One on one appointments by Terry Burns




I'm on my way to a writing conference at Rose State College (near Oklahoma City) and of course in addition to presenting programs I will be doing one on one appointments.
 
Too many people don’t take an appointment because they don’t have a project to pitch. It’s a missed opportunity, for most editors and agents I know enjoy having “teaching appointments” with conferees. Though they don’t have anything to pitch, they do have questions. I enjoy those, as long as I’m told up front so I’m not waiting for a pitch that isn’t coming.

Then there is the conferee who takes up all their appointment talking. You can’t sell your project in a ten- or fifteen-minute appointment. That isn’t enough time, but you can make an impression on the agent or editor so they will remember you when we have the chance to send your proposal to him or her. An editor or agent will let you talk your time away if you insist; that makes it easy for him or her. But if you really want to make an impression, engage that agent or editor and make him or her participate in the dialogue. It’s the same with agents using the time to read your proposal. They will probably ask you to send it electronically because most won’t remember what they read beyond the first two or three appointments, if that many.

Remember, the competition for contracts is stiff. Before you go to an editor/agent appointment remember these tips: Make your submission outstanding, make it your best work, exactly follow their submission guidelines.

What does it take to give a successful pitch? For the Hartline agents, we sell manuscripts to editors we know and have a relationship with. That means I’m looking for projects that really interest me, are well written, and, most important, are manuscripts that match what these editors are looking for. The last thing I want to do is put something under contract when I have no place to go with it.

3 comments:

Rick Barry said...

Good tips, Terry. I'm guessing that newer writers without projects to pitch fear looking like amateurs, or they don't want to perturb an agent or editor by posing a lot of questions instead of plopping a stellar proposal on the table. I've been turned down by a couple editors with whom I still "clicked" personality-wise and have become good friends even though my mss. don't fit what they're looking for. Certainly worthwhile to talk from the heart.

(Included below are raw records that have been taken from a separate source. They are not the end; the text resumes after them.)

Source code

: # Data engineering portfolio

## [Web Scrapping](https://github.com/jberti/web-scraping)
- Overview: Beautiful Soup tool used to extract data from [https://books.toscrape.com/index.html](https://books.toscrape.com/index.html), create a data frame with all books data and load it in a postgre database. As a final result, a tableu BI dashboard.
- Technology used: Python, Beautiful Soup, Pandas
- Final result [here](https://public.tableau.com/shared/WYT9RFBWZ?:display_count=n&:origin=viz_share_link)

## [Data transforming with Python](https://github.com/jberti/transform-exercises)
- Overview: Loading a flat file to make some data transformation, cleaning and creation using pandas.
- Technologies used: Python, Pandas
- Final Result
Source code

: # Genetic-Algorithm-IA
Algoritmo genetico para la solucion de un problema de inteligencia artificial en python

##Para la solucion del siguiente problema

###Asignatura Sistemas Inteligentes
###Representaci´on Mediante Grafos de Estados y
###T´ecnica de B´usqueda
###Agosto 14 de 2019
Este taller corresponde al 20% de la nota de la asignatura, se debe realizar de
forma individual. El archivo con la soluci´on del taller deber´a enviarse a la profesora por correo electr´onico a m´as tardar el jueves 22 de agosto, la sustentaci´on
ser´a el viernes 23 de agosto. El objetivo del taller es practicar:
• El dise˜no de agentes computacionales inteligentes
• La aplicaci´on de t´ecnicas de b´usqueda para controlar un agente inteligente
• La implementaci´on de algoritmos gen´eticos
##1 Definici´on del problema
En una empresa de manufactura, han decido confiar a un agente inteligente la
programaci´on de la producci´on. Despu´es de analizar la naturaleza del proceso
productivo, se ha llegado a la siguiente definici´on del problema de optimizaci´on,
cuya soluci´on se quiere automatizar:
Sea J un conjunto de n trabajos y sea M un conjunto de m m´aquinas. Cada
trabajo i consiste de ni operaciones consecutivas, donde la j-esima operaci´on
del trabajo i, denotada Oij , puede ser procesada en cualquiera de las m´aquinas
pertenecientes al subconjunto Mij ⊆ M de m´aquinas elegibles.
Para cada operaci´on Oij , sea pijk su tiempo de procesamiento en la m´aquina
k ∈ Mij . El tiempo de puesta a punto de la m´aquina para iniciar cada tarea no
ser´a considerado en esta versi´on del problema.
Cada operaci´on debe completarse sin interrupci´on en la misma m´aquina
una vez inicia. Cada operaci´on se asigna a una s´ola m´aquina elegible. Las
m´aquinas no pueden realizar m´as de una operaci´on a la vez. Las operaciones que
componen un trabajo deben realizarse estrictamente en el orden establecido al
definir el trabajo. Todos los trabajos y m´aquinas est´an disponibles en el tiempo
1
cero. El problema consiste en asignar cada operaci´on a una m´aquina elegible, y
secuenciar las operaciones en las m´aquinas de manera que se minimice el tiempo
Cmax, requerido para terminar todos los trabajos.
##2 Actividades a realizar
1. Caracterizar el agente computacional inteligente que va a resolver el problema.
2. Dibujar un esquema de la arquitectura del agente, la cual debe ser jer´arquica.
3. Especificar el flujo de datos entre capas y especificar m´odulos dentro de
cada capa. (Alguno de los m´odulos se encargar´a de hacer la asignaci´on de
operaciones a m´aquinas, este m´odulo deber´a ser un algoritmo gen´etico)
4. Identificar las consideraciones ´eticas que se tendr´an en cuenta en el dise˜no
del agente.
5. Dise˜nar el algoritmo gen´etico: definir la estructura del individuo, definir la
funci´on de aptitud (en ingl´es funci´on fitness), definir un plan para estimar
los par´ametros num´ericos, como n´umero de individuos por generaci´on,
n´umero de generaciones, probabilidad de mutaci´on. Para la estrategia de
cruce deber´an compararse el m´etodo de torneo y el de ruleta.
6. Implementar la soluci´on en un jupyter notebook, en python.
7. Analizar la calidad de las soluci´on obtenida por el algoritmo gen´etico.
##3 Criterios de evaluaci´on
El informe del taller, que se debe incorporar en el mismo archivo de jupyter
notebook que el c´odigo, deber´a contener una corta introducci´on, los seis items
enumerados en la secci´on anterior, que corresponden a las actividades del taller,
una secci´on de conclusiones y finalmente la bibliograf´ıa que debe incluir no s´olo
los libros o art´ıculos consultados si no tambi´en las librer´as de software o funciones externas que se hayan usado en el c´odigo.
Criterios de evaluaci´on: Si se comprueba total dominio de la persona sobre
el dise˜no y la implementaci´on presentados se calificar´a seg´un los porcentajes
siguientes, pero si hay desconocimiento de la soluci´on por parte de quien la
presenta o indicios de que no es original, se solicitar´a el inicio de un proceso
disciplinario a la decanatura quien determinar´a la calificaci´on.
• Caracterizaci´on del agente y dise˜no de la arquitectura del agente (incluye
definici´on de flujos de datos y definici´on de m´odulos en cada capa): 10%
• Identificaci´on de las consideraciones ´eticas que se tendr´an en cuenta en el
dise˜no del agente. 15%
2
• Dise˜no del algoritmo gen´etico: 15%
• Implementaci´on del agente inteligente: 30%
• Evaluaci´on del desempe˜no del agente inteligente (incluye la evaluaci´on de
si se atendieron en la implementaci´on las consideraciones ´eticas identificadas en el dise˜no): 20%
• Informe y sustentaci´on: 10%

I have an agent, but some readers might wonder what specifically you recommend to be memorable (in a good way). Their photo on their business card? Simply fresh plots with interesting characters? A pleasant & professional personality? Or a nice mix of all these? What did your clients do to stick in your mind?

Terry Burns said...

Good question, Rick, but the answer is not as easy as a picture on a business card. It's like dating. What about your wife, or what did she do that drew you to her? It's a connection. First the writing has to be there of course. I meet a lot of people that I really like, but their project just doesn't work for me like the editors you said you became friends with. But beyond that we have to click as people. And it also has to be clear that they really want to be with ME, and not just "an agent." I have backed out of contract offers on occasion when someone said they would answer me after they heard from this agent or that agent or after they had agent appointments at a conference. Maybe it's an ego thing but I don't want to feel like I am the one someone chooses to go with if they can't get someone better. I feel like all of my clients are with the agent they wanted . . . or are very good at schmoozing me.

Jackie said...

Great post and lots of good tips to consider as I finish preparing for ACFW. Thanks!